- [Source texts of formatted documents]
§

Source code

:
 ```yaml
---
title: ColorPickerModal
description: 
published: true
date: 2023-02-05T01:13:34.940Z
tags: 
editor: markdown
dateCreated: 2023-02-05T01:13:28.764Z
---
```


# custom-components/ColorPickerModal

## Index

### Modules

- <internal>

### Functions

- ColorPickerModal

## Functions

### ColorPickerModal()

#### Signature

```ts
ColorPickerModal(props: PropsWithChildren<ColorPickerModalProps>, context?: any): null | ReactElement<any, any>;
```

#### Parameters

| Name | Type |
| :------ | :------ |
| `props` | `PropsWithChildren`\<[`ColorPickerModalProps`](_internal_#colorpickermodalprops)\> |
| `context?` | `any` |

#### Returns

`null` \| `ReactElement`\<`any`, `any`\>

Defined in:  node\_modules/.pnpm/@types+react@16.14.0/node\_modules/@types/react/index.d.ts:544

§

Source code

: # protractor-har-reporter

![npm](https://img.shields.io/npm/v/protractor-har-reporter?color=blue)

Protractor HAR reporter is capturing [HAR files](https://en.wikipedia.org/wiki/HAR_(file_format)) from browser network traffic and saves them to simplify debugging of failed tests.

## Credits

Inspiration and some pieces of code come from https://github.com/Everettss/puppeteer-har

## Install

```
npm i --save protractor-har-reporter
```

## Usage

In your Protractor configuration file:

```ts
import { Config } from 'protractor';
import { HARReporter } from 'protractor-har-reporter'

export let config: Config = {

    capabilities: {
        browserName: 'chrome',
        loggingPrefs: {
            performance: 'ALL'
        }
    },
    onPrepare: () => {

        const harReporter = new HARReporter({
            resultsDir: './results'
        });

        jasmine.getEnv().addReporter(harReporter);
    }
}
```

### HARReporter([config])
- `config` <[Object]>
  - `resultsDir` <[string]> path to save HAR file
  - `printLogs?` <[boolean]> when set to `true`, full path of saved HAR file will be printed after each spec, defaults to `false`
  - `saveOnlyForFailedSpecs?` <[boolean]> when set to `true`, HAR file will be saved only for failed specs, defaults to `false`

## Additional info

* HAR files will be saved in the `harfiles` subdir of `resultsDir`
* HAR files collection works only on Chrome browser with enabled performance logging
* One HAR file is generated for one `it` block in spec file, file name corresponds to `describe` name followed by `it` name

§

- [Your instructions] Return, from the data, each line where the string "path" occurs.

- [Task response]
  - `resultsDir` <[string]> path to save HAR file
  - `printLogs?` <[boolean]> when set to `true`, full path of saved HAR file will be printed after each spec, defaults to `false`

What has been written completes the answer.